Seu nome surge duas vezes escrito na tela, primeiro como título e depois, ao final, como atriz. Vitalina Varela é uma personagem em excesso, do tipo que parece circundada por tantos caminhos de criação, que fica difícil aproximar-se com uma leitura sem a sensação de estarmos deixando de lado muitas outras possibilidades. Falemos do que se vê: seu rosto nos incita, num primeiro momento, a concentrarmo-nos em seus olhos. É justo, são olhos difíceis de evitar, enchem a interpretação de perigo nos momentos mais instáveis (sempre que o barraco parece estar à beira de cair, ou quando mais um sujeito se infiltra em sua residência sem pedir para entrar) e nivelam a altura da câmera quando a personagem precisa estabelecer sua presença (a perceber como eles se fixam no escuro durante os monólogos com o marido que não está lá). A compreensão sobre esses olhos pode ser resumida ao notarmos que, em vez de Vanda Duarte como um tipo Miriam Hopkins, Vitalina está bem mais próxima de Joan Crawford.

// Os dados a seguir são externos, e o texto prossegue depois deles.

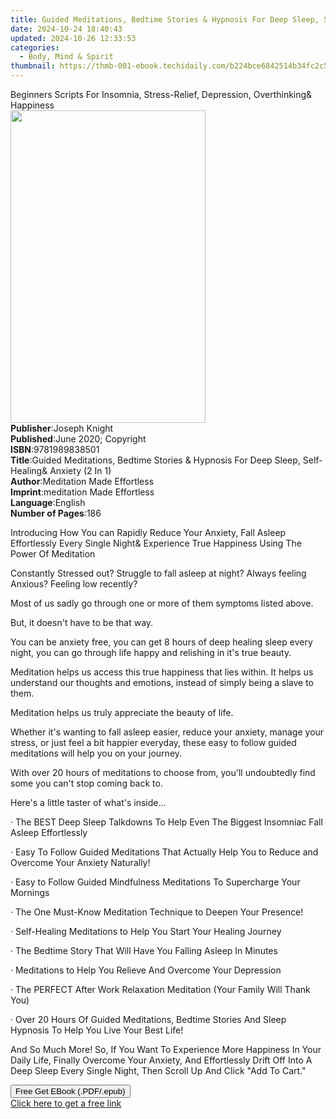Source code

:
 ```yaml
---
title: Guided Meditations, Bedtime Stories & Hypnosis For Deep Sleep, Self-Healing& Anxiety (2 In 1) | Free Book
date: 2024-10-24 18:40:43
updated: 2024-10-26 12:33:53
categories:
  - Body, Mind & Spirit
thumbnail: https://thmb-001-ebook.techidaily.com/b224bce6842514b34fc2c54403b027197cf84a64a99b335131c62cb6858228f9.jpg
---
```

<main id="book-container">
  <div class="flex flex-col">
    <div class="book-brief flex-1 py-6 px-4 sm:p-6 md:py-10 md:px-8">
      <!-- brief-->
      <div class="book-brief-main">
        Beginners Scripts For Insomnia, Stress-Relief, Depression, Overthinking&
        Happiness
      </div>
    </div>
    <div
      class="book-meta-info flex-1 grid gap-4 col-start-1 col-end-3 row-start-1 sm:mb-6 sm:grid-cols-4 lg:gap-6 lg:col-start-2 lg:row-end-6 lg:row-span-6 lg:mb-0"
    >
      <div
        class="book-meta-info-left place-content-center mt-4 p-4 text-sm leading-6 col-start-2 col-span-2 dark:text-slate-400"
      >
        <img
          class="w-full h-500 object-cover rounded-lg sm:h-255 sm:col-span-2 lg:col-span-full"
          src="https://img-001-ebook.techidaily.com/eacd46bfb5fc98dbbf1a8dedd6b62c4e44428c1c765df3d8f831de09c48ad731.jpg"
          alt=""
          width="312"
          height="500"
        />
      </div>
      <div
        class="book-meta-info-right mt-2 col-start-1 row-start-2 col-span-3 self-center"
      >
        <!-- meta data  -->
        <div class="flex flex-col px-4 md:px-8">
          <div class="flex-1">
            <strong>Publisher</strong>:<span class="px-2">Joseph Knight</span>
          </div>
          <div class="flex-1">
            <strong>Published</strong>:<span class="px-2"
              >June 2020; Copyright</span
            >
          </div>
          <div class="flex-1">
            <strong>ISBN</strong>:<span class="px-2">9781989838501</span>
          </div>
          <div class="flex-1">
            <strong>Title</strong>:<span class="px-2"
              >Guided Meditations, Bedtime Stories &amp; Hypnosis For Deep
              Sleep, Self-Healing&amp; Anxiety (2 In 1)</span
            >
          </div>
          <div class="flex-1">
            <strong>Author</strong>:<span class="px-2"
              >Meditation Made Effortless</span
            >
          </div>
          <div class="flex-1">
            <strong>Imprint</strong>:<span class="px-2"
              >meditation Made Effortless</span
            >
          </div>
          <div class="flex-1">
            <strong>Language</strong>:<span class="px-2">English</span>
          </div>
          <div class="flex-1">
            <strong>Number of Pages</strong>:<span class="px-2">186</span>
          </div>
        </div>
      </div>
    </div>
    <div class="book-description flex-1 py-6 px-4 sm:p-6 md:py-10 md:px-8">
      <div class="book-description-main">
        <div accordion-content="" id="description">
          <p>
            Introducing How You can Rapidly Reduce Your Anxiety, Fall Asleep
            Effortlessly Every Single Night&amp; Experience True Happiness Using
            The Power Of Meditation
          </p>
          <p>
            Constantly Stressed out? Struggle to fall asleep at night? Always
            feeling Anxious? Feeling low recently?
          </p>
          <p>
            Most of us sadly go through one or more of them symptoms listed
            above.
          </p>
          <p>But, it doesn't have to be that way.</p>
          <p>
            You can be anxiety free, you can get 8 hours of deep healing sleep
            every night, you can go through life happy and relishing in it's
            true beauty.
          </p>
          <p>
            Meditation helps us access this true happiness that lies within. It
            helps us understand our thoughts and emotions, instead of simply
            being a slave to them.
          </p>
          <p>Meditation helps us truly appreciate the beauty of life.</p>
          <p>
            Whether it's wanting to fall asleep easier, reduce your anxiety,
            manage your stress, or just feel a bit happier everyday, these easy
            to follow guided meditations will help you on your journey.
          </p>
          <p>
            With over 20 hours of meditations to choose from, you'll undoubtedly
            find some you can't stop coming back to.
          </p>
          <p>Here's a little taster of what's inside...</p>
          <p>
            · The BEST Deep Sleep Talkdowns To Help Even The Biggest Insomniac
            Fall Asleep Effortlessly
          </p>
          <p>
            · Easy To Follow Guided Meditations That Actually Help You to Reduce
            and Overcome Your Anxiety Naturally!
          </p>
          <p>
            · Easy to Follow Guided Mindfulness Meditations To Supercharge Your
            Mornings
          </p>
          <p>
            · The One Must-Know Meditation Technique to Deepen Your Presence!
          </p>
          <p>
            · Self-Healing Meditations to Help You Start Your Healing Journey
          </p>
          <p>
            · The Bedtime Story That Will Have You Falling Asleep In Minutes
          </p>
          <p>· Meditations to Help You Relieve And Overcome Your Depression</p>
          <p>
            · The PERFECT After Work Relaxation Meditation (Your Family Will
            Thank You)
          </p>
          <p>
            · Over 20 Hours Of Guided Meditations, Bedtime Stories And Sleep
            Hypnosis To Help You Live Your Best Life!
          </p>
          <p>
            And So Much More! So, If You Want To Experience More Happiness In
            Your Daily Life, Finally Overcome Your Anxiety, And Effortlessly
            Drift Off Into A Deep Sleep Every Single Night, Then Scroll Up And
            Click "Add To Cart."
          </p>
        </div>
        <div class="accordion-fader"></div>
      </div>
    </div>
    <div class="book-excerpts flex-1 py-6 px-4 sm:p-6 md:py-10 md:px-8"></div>
    <div
      class="book-about-author flex-1 py-6 px-4 sm:p-6 md:py-10 md:px-8"
    ></div>
    <div class="book-free-get flex-1 py-6 px-4 sm:p-6 md:py-10 md:px-8">
      <button
        id="btn-free-get"
        class="bg-blue-500 hover:bg-blue-700 text-white font-bold py-2 px-4 rounded"
      >
        Free Get EBook (.PDF/.epub)
      </button>
      <div id="countdown-display" class="px-2 text-lg mt-2"></div>
      <a
        id="free-link"
        class="hidden bg-blue-500 hover:bg-blue-700 text-white font-bold py-2 px-4 rounded"
        href="https://www.ebooks.com/en-us/book/210064448/guided-meditations-bedtime-stories-hypnosis-for-deep-sleep-self-healing-anxiety-2-in-1/meditation-made-effortless/"
        target="_blank"
        >Click here to get a free link</a
      >
    </div>
    <script>
      let countdownTime = 0;
      let countdownInterval = null;
      document
        .getElementById('btn-free-get')
        .addEventListener('click', startCountdown);
      function startCountdown() {
        countdownTime = new Date().getTime() + 60000 * 3;
        countdownInterval = setInterval(updateCountdown, 1000);
        document.getElementById('btn-free-get').disabled = true;
        document
          .getElementById('btn-free-get')
          .classList.add('bg-gray-500', 'cursor-not-allowed');
      }
      function updateCountdown() {
        let currentTime = new Date().getTime();
        let timeLeft = countdownTime - currentTime;
        let secondsLeft = Math.floor(timeLeft / 1000);
        document.getElementById('countdown-display').innerHTML =
          `Remaining time: ${secondsLeft} seconds.`;
        if (secondsLeft <= 0) {
          clearInterval(countdownInterval);
          document.getElementById('btn-free-get').classList.add('hidden');
          document.getElementById('free-link').classList.remove('hidden');
          document.getElementById('countdown-display').innerHTML = '';
        }
      }
    </script>
  </div>
</main>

Por outro caminho, parece ainda mais impressionante sua capacidade de permanecer rígida em cena. Não se trata da mesma rigidez dos que firmam seus pés nas marcações dos quadros, como os vizinhos da favela ou as visitas indesejadas. Vitalina se estabelece ante a lente, por toda a extensão de sua figura, com a placidez de um concreto. Como no quadro iluminado pela luz do sol em um dos seus primeiros dias no barraco, em que se contorce à beira da cama a ponto de encaixar nos quatro cantos da tela, ou nas imagens que a centralizam violentamente (no banheiro, na cama, na sala), quando ela se torna o tronco de todas as ramificações de sombras e luzes que justificam o enquadramento. Que um filme que leva no título o nome de sua principal intérprete ocupe a maior parte de seu tempo procurando diferentes maneiras de encaixá-la no quadro, não se trata de nenhum espanto; mas sua execução certamente precede um conjunto de composições difíceis de equivalerem a outra atriz tão concêntrica quanto Vitalina.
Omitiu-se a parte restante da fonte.